Linux is unaffected, as is Java 21.
Increasing number of threads
Lastly, we will find the maximum number of threads that can be run in a container with different stack size configurations.
docker run -m 2g --memory-swap 2g --rm -d -e JAVA_OPTS="-Xss1024k -XX:MaxRAMPercentage=75" --name J17_2040k memoryfiller:java17 7000 100 250
On MacOS with default stack size (2040 KB), container gets killed by Docker after ~1050 threads.
With a decreased JVM stack size of 1024 KB (-Xss1024k option), we can go up to ~7100 threads. Further reducing the stack size does not have an impact.

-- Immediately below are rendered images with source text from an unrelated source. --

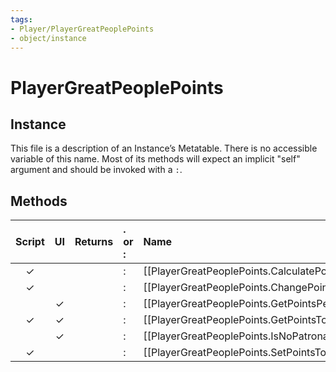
 ```yaml
---
tags:
- Player/PlayerGreatPeoplePoints
- object/instance
---
```

# PlayerGreatPeoplePoints
## Instance
This file is a description of an Instance’s Metatable. There is no accessible variable of this name. Most of its methods will expect an implicit "self" argument and should be invoked with a `:`.

## Methods
| Script | UI  | Returns | . or : | Name | Arguments |
|:------:|:---:| -------:|:---- |:---- |:--------- |
|✓| ||:|[[PlayerGreatPeoplePoints.CalculatePointsPerTurn\|CalculatePointsPerTurn]]||
|✓| ||:|[[PlayerGreatPeoplePoints.ChangePointsTotal\|ChangePointsTotal]]||
| |✓||:|[[PlayerGreatPeoplePoints.GetPointsPerTurn\|GetPointsPerTurn]]||
|✓|✓||:|[[PlayerGreatPeoplePoints.GetPointsTotal\|GetPointsTotal]]||
| |✓||:|[[PlayerGreatPeoplePoints.IsNoPatronageWith\|IsNoPatronageWith]]||
|✓| ||:|[[PlayerGreatPeoplePoints.SetPointsTotal\|SetPointsTotal]]||
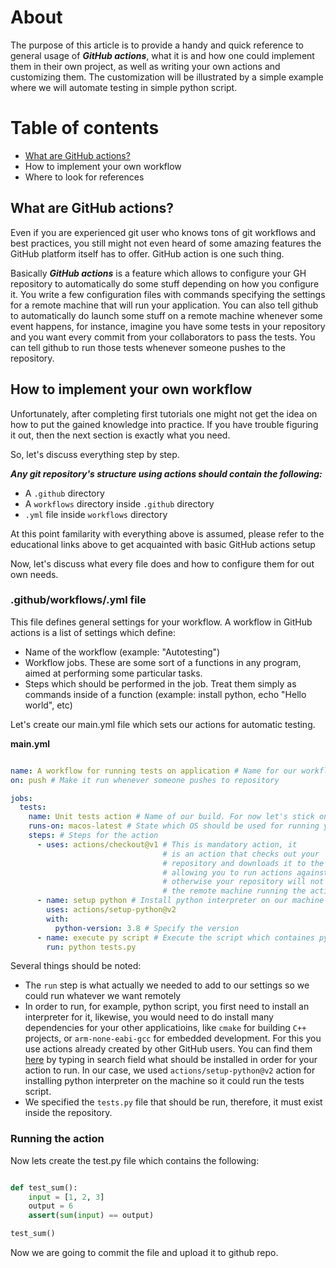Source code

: # About

The purpose of this article is to provide a handy and quick reference to general usage of ***GitHub actions***, what it is and how one could implement them in their own project, as well as writing your own actions and customizing them. The customization will be illustrated by a simple example where we will automate testing in simple python script.

# Table of contents
* [What are GitHub actions?](#What-are-GitHub-actions?)
* How to implement your own workflow
* Where to look for references

## What are GitHub actions?

Even if you are experienced git user who knows tons of git workflows and best practices, you still might not even heard of some amazing features the GitHub platform itself has to offer. GitHub action is one such thing.

Basically ***GitHub actions*** is a feature which allows to configure your GH repository to automatically do some stuff depending on how you configure it. You write a few configuration files with commands specifying the settings for a remote machine that will run your application. You can also tell github to automatically do launch some stuff on a remote machine whenever some event happens, for instance, imagine you have some tests in your repository and you want every commit from your collaborators to pass the tests. You can tell github to run those tests whenever someone pushes to the repository.

## How to implement your own workflow

Unfortunately, after completing first tutorials one might not get the idea on how to put the gained knowledge into practice. If you have trouble figuring it out, then the next section is exactly what you need.

So, let's discuss everything step by step.

***Any git repository's structure using actions should contain the following:***

* A `.github` directory
* A `workflows` directory inside `.github` directory
* `.yml` file inside `workflows` directory

At this point familarity with everything above is assumed, please refer to the educational links above to get acquainted with basic GitHub actions setup

Now, let's discuss what every file does and how to configure them for out own needs.

### .github/workflows/.yml file

This file defines general settings for your workflow. A workflow in GitHub actions is a list of settings which define:
* Name of the workflow (example: "Autotesting")
* Workflow jobs. These are some sort of a functions in any program, aimed at performing some particular tasks.
* Steps which should be performed in the job. Treat them simply as commands inside of a function (example: install python, echo "Hello world", etc)

Let's create our main.yml file which sets our actions for automatic testing.

**main.yml**
```yml

name: A workflow for running tests on application # Name for our workflow
on: push # Make it run whenever someone pushes to repository

jobs: 
  tests:
    name: Unit tests action # Name of our build. For now let's stick only to single build
    runs-on: macos-latest # State which OS should be used for running your action
    steps: # Steps for the action
      - uses: actions/checkout@v1 # This is mandatory action, it 
                                  # is an action that checks out your
                                  # repository and downloads it to the runner,
                                  # allowing you to run actions against your code
                                  # otherwise your repository will not be cloned to
                                  # the remote machine running the action
      - name: setup python # Install python interpreter on our machine # this is another step
        uses: actions/setup-python@v2
        with:
          python-version: 3.8 # Specify the version
      - name: execute py script # Execute the script which containes python tests
        run: python tests.py

```

Several things should be noted:
* The `run` step is what actually we needed to add to our settings so we could run whatever we want remotely
* In order to run, for example, python script, you first need to install an interpreter for it, likewise, you would need to do install many dependencies for your other applicatioins, like `cmake`
for building `C++` projects, or `arm-none-eabi-gcc` for embedded development. For this you use actions already created by other GitHub users. You can find them [here](https://github.com/marketplace?type=actions) by typing in search field what should be installed in order for your action to run. In our case, we used `actions/setup-python@v2` action for installing python interpreter on the machine so it could run the tests script.
* We specified the `tests.py` file that should be run, therefore, it must exist inside the repository.

### Running the action

Now lets create the test.py file which contains the following:

```python

def test_sum():
    input = [1, 2, 3]
    output = 6
    assert(sum(input) == output)

test_sum()

```

Now we are going to commit the file and upload it to github repo.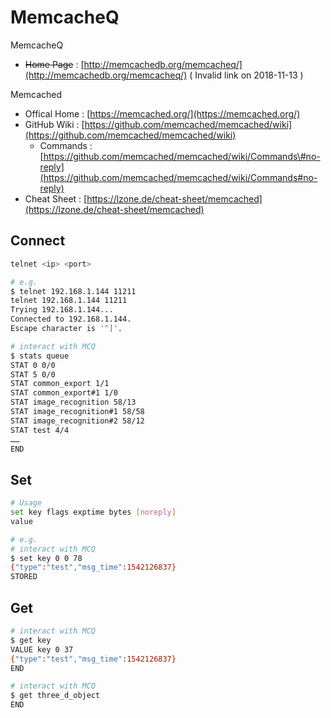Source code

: # MemcacheQ

MemcacheQ

* ~~Home Page~~ : [http://memcachedb.org/memcacheq/](http://memcachedb.org/memcacheq/) \( Invalid link on 2018-11-13 \)

Memcached

* Offical Home : [https://memcached.org/](https://memcached.org/)
* GitHub Wiki : [https://github.com/memcached/memcached/wiki](https://github.com/memcached/memcached/wiki)
  * Commands : [https://github.com/memcached/memcached/wiki/Commands\#no-reply](https://github.com/memcached/memcached/wiki/Commands#no-reply)
* Cheat Sheet : [https://lzone.de/cheat-sheet/memcached](https://lzone.de/cheat-sheet/memcached)

## Connect

```bash
telnet <ip> <port>

# e.g.
$ telnet 192.168.1.144 11211
telnet 192.168.1.144 11211
Trying 192.168.1.144...
Connected to 192.168.1.144.
Escape character is '^]'.

# interact with MCQ
$ stats queue
STAT 0 0/0
STAT 5 0/0
STAT common_export 1/1
STAT common_export#1 1/0
STAT image_recognition 58/13
STAT image_recognition#1 58/58
STAT image_recognition#2 58/12
STAT test 4/4
……
END
```

## Set

```bash
# Usage
set key flags exptime bytes [noreply]
value

# e.g.
# interact with MCQ
$ set key 0 0 78
{"type":"test","msg_time":1542126837}
STORED
```

## Get

```bash
# interact with MCQ
$ get key
VALUE key 0 37
{"type":"test","msg_time":1542126837}
END

# interact with MCQ
$ get three_d_object
END
```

Like the previous test, this only occurs on MacOS, with LTS Java versions 17 and below.
Conclusion
-
JVM Stack size option ‘-Xss’ determines how much virtual memory is reserved per thread. Since actual memory allocation occurs dynamically, this does not affect total memory usage, or scalability, besides the minimum effect of mapping table size, but,
-
Significant high memory usage has been observed on Java versions 8 - 17 running in a container on MacOs, when the stack size is set more than 1024 KB.
-
The default stack size on ARM64 architecture being twice of X86 architecture result in Macs with Apple Silicon encountering the mentioned high memory consumption issue with the default JVM configuration.
-
Java 8 and Java 17 on MacOS allocates memory less efficiently than Java 17 and 21, the difference is bigger on Java 8 NMT reports are here.
Only a few services require more than 1024 KB of stack, with Elasticsearch being one of them. Using Java 21 or applying -Xss1024k
argument will lower the memory consumption of containers.